Requirement :: Print the lines below exactly as written, with none missing.

Records to use ::
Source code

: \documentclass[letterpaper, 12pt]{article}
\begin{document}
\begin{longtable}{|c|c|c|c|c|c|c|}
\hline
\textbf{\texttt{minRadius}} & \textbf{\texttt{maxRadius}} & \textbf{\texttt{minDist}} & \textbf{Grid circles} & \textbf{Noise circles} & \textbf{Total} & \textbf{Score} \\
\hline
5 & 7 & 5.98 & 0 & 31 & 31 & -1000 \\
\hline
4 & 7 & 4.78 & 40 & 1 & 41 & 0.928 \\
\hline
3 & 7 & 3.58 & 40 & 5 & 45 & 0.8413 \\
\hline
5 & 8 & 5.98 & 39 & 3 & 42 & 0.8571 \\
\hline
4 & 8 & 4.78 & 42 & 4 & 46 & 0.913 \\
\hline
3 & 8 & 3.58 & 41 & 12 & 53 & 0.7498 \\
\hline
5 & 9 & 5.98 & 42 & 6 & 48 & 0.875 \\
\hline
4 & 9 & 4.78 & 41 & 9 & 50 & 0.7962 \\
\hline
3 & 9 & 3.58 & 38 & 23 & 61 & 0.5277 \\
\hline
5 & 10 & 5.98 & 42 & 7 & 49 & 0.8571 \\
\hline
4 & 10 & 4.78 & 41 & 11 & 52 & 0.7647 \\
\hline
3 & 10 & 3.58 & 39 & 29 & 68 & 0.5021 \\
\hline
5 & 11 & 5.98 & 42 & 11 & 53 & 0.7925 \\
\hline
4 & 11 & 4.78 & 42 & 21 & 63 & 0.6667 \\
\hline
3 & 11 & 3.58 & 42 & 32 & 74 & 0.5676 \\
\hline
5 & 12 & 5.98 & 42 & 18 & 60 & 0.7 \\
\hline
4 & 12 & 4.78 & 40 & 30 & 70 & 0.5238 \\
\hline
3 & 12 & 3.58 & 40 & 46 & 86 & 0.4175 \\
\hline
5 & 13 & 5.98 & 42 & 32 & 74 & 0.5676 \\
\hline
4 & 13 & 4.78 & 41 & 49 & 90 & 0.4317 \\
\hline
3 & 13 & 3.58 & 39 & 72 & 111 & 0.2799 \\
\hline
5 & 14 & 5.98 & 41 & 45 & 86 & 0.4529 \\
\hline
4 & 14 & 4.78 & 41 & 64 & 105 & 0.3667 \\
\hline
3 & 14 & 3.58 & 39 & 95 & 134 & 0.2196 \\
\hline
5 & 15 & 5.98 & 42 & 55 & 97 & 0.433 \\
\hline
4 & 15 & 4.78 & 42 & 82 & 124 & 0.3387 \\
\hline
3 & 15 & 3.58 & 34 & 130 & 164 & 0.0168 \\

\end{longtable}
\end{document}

Response to this task ::
Source code

: \documentclass[letterpaper, 12pt]{article}
\begin{document}
\begin{longtable}{|c|c|c|c|c|c|c|}
\hline
\textbf{\texttt{minRadius}} & \textbf{\texttt{maxRadius}} & \textbf{\texttt{minDist}} & \textbf{Grid circles} & \textbf{Noise circles} & \textbf{Total} & \textbf{Score} \\
\hline
5 & 7 & 5.98 & 0 & 31 & 31 & -1000 \\
\hline
4 & 7 & 4.78 & 40 & 1 & 41 & 0.928 \\
\hline
3 & 7 & 3.58 & 40 & 5 & 45 & 0.8413 \\
\hline
5 & 8 & 5.98 & 39 & 3 & 42 & 0.8571 \\
\hline
4 & 8 & 4.78 & 42 & 4 & 46 & 0.913 \\
\hline
3 & 8 & 3.58 & 41 & 12 & 53 & 0.7498 \\
\hline
5 & 9 & 5.98 & 42 & 6 & 48 & 0.875 \\
\hline
4 & 9 & 4.78 & 41 & 9 & 50 & 0.7962 \\
\hline
3 & 9 & 3.58 & 38 & 23 & 61 & 0.5277 \\
\hline
5 & 10 & 5.98 & 42 & 7 & 49 & 0.8571 \\
\hline
4 & 10 & 4.78 & 41 & 11 & 52 & 0.7647 \\
\hline
3 & 10 & 3.58 & 39 & 29 & 68 & 0.5021 \\
\hline
5 & 11 & 5.98 & 42 & 11 & 53 & 0.7925 \\
\hline
4 & 11 & 4.78 & 42 & 21 & 63 & 0.6667 \\
\hline
3 & 11 & 3.58 & 42 & 32 & 74 & 0.5676 \\
\hline
5 & 12 & 5.98 & 42 & 18 & 60 & 0.7 \\
\hline
4 & 12 & 4.78 & 40 & 30 & 70 & 0.5238 \\
\hline
3 & 12 & 3.58 & 40 & 46 & 86 & 0.4175 \\
\hline
5 & 13 & 5.98 & 42 & 32 & 74 & 0.5676 \\
\hline
4 & 13 & 4.78 & 41 & 49 & 90 & 0.4317 \\
\hline
3 & 13 & 3.58 & 39 & 72 & 111 & 0.2799 \\
\hline
5 & 14 & 5.98 & 41 & 45 & 86 & 0.4529 \\
\hline
4 & 14 & 4.78 & 41 & 64 & 105 & 0.3667 \\
\hline
3 & 14 & 3.58 & 39 & 95 & 134 & 0.2196 \\
\hline
5 & 15 & 5.98 & 42 & 55 & 97 & 0.433 \\
\hline
4 & 15 & 4.78 & 42 & 82 & 124 & 0.3387 \\
\hline
3 & 15 & 3.58 & 34 & 130 & 164 & 0.0168 \\

\end{longtable}
\end{document}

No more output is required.